**Extracted data**.
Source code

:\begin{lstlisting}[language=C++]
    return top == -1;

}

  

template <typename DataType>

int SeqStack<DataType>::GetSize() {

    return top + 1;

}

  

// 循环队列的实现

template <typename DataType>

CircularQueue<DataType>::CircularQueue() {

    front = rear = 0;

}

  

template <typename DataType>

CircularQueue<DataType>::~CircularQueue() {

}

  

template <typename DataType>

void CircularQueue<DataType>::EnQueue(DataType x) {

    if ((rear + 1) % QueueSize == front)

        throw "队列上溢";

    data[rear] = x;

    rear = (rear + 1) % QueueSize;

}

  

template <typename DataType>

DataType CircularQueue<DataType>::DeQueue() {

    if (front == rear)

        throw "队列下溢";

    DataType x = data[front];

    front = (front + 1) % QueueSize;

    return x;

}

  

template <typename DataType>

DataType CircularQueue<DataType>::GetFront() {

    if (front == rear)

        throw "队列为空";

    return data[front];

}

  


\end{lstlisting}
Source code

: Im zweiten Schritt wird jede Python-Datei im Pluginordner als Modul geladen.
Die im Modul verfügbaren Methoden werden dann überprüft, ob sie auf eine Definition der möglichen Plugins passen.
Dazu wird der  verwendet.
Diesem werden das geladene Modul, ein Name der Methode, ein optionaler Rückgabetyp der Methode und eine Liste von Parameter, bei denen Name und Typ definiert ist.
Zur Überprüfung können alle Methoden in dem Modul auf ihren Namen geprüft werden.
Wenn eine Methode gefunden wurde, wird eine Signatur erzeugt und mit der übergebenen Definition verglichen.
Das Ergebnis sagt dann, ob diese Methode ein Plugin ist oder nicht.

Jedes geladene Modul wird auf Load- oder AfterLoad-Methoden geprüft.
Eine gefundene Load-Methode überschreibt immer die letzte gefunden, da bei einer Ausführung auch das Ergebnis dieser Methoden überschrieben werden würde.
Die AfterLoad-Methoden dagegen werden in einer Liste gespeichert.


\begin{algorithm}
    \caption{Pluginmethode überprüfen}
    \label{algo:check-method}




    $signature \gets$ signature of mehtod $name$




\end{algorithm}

**What is expected**.
Reproduce every entry above so that each one matches its source exactly.

**Problem solution**.
Source code

:\begin{lstlisting}[language=C++]
    return top == -1;

}

  

template <typename DataType>

int SeqStack<DataType>::GetSize() {

    return top + 1;

}

  

// 循环队列的实现

template <typename DataType>

CircularQueue<DataType>::CircularQueue() {

    front = rear = 0;

}

  

template <typename DataType>

CircularQueue<DataType>::~CircularQueue() {

}

  

template <typename DataType>

void CircularQueue<DataType>::EnQueue(DataType x) {

    if ((rear + 1) % QueueSize == front)

        throw "队列上溢";

    data[rear] = x;

    rear = (rear + 1) % QueueSize;

}

  

template <typename DataType>

DataType CircularQueue<DataType>::DeQueue() {

    if (front == rear)

        throw "队列下溢";

    DataType x = data[front];

    front = (front + 1) % QueueSize;

    return x;

}

  

template <typename DataType>

DataType CircularQueue<DataType>::GetFront() {

    if (front == rear)

        throw "队列为空";

    return data[front];

}

  


\end{lstlisting}
Source code

: Im zweiten Schritt wird jede Python-Datei im Pluginordner als Modul geladen.
Die im Modul verfügbaren Methoden werden dann überprüft, ob sie auf eine Definition der möglichen Plugins passen.
Dazu wird der  verwendet.
Diesem werden das geladene Modul, ein Name der Methode, ein optionaler Rückgabetyp der Methode und eine Liste von Parameter, bei denen Name und Typ definiert ist.
Zur Überprüfung können alle Methoden in dem Modul auf ihren Namen geprüft werden.
Wenn eine Methode gefunden wurde, wird eine Signatur erzeugt und mit der übergebenen Definition verglichen.
Das Ergebnis sagt dann, ob diese Methode ein Plugin ist oder nicht.

Jedes geladene Modul wird auf Load- oder AfterLoad-Methoden geprüft.
Eine gefundene Load-Methode überschreibt immer die letzte gefunden, da bei einer Ausführung auch das Ergebnis dieser Methoden überschrieben werden würde.
Die AfterLoad-Methoden dagegen werden in einer Liste gespeichert.


\begin{algorithm}
    \caption{Pluginmethode überprüfen}
    \label{algo:check-method}




    $signature \gets$ signature of mehtod $name$




\end{algorithm}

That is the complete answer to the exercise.